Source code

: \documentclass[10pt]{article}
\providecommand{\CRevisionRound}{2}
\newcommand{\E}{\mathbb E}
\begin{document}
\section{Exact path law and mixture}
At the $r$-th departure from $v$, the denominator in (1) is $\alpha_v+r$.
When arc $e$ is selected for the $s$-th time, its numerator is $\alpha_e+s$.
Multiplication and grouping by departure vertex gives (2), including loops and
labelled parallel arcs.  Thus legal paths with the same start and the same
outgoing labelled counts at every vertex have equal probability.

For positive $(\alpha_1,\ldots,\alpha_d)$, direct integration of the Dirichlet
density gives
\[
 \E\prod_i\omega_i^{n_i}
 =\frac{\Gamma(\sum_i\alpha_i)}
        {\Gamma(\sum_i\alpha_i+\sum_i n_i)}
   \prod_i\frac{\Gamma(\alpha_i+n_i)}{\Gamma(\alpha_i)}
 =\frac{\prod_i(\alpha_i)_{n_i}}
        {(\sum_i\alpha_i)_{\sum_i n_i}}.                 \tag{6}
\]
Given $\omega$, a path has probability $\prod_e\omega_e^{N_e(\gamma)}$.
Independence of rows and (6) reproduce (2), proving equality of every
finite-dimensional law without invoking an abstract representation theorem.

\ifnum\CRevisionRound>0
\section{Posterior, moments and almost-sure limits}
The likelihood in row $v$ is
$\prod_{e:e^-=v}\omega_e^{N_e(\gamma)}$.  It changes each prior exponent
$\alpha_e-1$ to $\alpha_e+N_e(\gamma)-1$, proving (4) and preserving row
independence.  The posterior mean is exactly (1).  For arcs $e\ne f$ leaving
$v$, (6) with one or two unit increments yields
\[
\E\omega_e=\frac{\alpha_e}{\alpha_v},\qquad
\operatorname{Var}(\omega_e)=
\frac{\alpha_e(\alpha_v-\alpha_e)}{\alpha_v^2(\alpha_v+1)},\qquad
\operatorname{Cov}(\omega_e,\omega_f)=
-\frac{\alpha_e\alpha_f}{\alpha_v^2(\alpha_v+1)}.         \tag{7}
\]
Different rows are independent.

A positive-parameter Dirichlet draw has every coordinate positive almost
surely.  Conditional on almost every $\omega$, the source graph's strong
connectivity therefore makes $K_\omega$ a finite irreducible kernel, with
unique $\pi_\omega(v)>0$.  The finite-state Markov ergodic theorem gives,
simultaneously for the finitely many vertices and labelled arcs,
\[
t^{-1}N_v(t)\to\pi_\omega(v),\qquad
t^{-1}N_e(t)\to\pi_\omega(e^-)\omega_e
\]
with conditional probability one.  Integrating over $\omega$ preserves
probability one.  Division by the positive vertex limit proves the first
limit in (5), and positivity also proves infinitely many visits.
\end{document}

========

Above are the records; from them, give again exactly the lines from the one containing "Different rows are independent." to the one containing "simultaneously for the", both lines included, and nothing more.

Different rows are independent.

A positive-parameter Dirichlet draw has every coordinate positive almost
surely.  Conditional on almost every $\omega$, the source graph's strong
connectivity therefore makes $K_\omega$ a finite irreducible kernel, with
unique $\pi_\omega(v)>0$.  The finite-state Markov ergodic theorem gives,
simultaneously for the finitely many vertices and labelled arcs,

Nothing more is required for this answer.